[RECORDS SUPPLIED Boundary: Start]

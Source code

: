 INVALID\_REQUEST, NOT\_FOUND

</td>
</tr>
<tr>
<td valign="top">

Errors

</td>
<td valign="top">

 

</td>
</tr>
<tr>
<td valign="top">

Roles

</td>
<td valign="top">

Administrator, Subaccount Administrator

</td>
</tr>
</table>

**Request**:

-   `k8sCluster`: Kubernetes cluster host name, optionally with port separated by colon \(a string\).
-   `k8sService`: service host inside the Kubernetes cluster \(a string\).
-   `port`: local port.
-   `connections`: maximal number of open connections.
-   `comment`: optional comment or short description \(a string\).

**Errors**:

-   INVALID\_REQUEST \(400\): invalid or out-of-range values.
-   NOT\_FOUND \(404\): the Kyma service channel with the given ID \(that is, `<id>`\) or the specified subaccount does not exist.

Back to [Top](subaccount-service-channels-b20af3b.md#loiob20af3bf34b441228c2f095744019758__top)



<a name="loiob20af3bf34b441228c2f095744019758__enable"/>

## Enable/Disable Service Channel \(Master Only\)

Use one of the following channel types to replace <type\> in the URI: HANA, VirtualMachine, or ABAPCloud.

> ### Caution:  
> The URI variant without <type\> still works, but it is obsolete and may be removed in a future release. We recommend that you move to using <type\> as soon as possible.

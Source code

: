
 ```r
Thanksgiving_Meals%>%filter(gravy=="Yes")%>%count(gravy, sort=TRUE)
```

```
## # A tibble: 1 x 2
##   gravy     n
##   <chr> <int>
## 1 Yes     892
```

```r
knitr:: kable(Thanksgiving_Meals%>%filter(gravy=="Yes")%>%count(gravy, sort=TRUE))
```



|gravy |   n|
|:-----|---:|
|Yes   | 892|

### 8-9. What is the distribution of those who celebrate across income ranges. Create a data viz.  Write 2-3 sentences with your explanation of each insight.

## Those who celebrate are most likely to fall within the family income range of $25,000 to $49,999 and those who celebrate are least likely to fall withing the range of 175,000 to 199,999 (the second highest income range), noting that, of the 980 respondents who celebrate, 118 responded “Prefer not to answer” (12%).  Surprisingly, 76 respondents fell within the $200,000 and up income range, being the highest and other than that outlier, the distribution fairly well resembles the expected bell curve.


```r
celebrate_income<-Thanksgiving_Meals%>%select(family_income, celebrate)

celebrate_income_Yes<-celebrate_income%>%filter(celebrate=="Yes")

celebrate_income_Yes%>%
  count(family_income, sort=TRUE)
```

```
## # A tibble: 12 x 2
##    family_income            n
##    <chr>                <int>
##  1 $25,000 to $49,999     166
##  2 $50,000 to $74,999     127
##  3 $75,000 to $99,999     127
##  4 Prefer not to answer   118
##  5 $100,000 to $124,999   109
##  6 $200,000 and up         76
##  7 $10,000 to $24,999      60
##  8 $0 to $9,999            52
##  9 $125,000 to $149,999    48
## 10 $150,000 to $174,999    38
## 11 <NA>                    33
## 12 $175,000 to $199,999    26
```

[RECORDS SUPPLIED Boundary: End]

● **EXERCISE DESCRIPTION**:
All of the data above should be reproduced verbatim.

● **ANSWER FOR THE TASK**:
Source code

: INVALID\_REQUEST, NOT\_FOUND

</td>
</tr>
<tr>
<td valign="top">

Errors

</td>
<td valign="top">

 

</td>
</tr>
<tr>
<td valign="top">

Roles

</td>
<td valign="top">

Administrator, Subaccount Administrator

</td>
</tr>
</table>

**Request**:

-   `k8sCluster`: Kubernetes cluster host name, optionally with port separated by colon \(a string\).
-   `k8sService`: service host inside the Kubernetes cluster \(a string\).
-   `port`: local port.
-   `connections`: maximal number of open connections.
-   `comment`: optional comment or short description \(a string\).

**Errors**:

-   INVALID\_REQUEST \(400\): invalid or out-of-range values.
-   NOT\_FOUND \(404\): the Kyma service channel with the given ID \(that is, `<id>`\) or the specified subaccount does not exist.

Back to [Top](subaccount-service-channels-b20af3b.md#loiob20af3bf34b441228c2f095744019758__top)



<a name="loiob20af3bf34b441228c2f095744019758__enable"/>

## Enable/Disable Service Channel \(Master Only\)

Use one of the following channel types to replace <type\> in the URI: HANA, VirtualMachine, or ABAPCloud.

> ### Caution:  
> The URI variant without <type\> still works, but it is obsolete and may be removed in a future release. We recommend that you move to using <type\> as soon as possible.

Source code

:
 ```r
Thanksgiving_Meals%>%filter(gravy=="Yes")%>%count(gravy, sort=TRUE)
```

```
## # A tibble: 1 x 2
##   gravy     n
##   <chr> <int>
## 1 Yes     892
```

```r
knitr:: kable(Thanksgiving_Meals%>%filter(gravy=="Yes")%>%count(gravy, sort=TRUE))
```



|gravy |   n|
|:-----|---:|
|Yes   | 892|

### 8-9. What is the distribution of those who celebrate across income ranges. Create a data viz.  Write 2-3 sentences with your explanation of each insight.

## Those who celebrate are most likely to fall within the family income range of $25,000 to $49,999 and those who celebrate are least likely to fall withing the range of 175,000 to 199,999 (the second highest income range), noting that, of the 980 respondents who celebrate, 118 responded “Prefer not to answer” (12%).  Surprisingly, 76 respondents fell within the $200,000 and up income range, being the highest and other than that outlier, the distribution fairly well resembles the expected bell curve.


```r
celebrate_income<-Thanksgiving_Meals%>%select(family_income, celebrate)

celebrate_income_Yes<-celebrate_income%>%filter(celebrate=="Yes")

celebrate_income_Yes%>%
  count(family_income, sort=TRUE)
```

```
## # A tibble: 12 x 2
##    family_income            n
##    <chr>                <int>
##  1 $25,000 to $49,999     166
##  2 $50,000 to $74,999     127
##  3 $75,000 to $99,999     127
##  4 Prefer not to answer   118
##  5 $100,000 to $124,999   109
##  6 $200,000 and up         76
##  7 $10,000 to $24,999      60
##  8 $0 to $9,999            52
##  9 $125,000 to $149,999    48
## 10 $150,000 to $174,999    38
## 11 <NA>                    33
## 12 $175,000 to $199,999    26
```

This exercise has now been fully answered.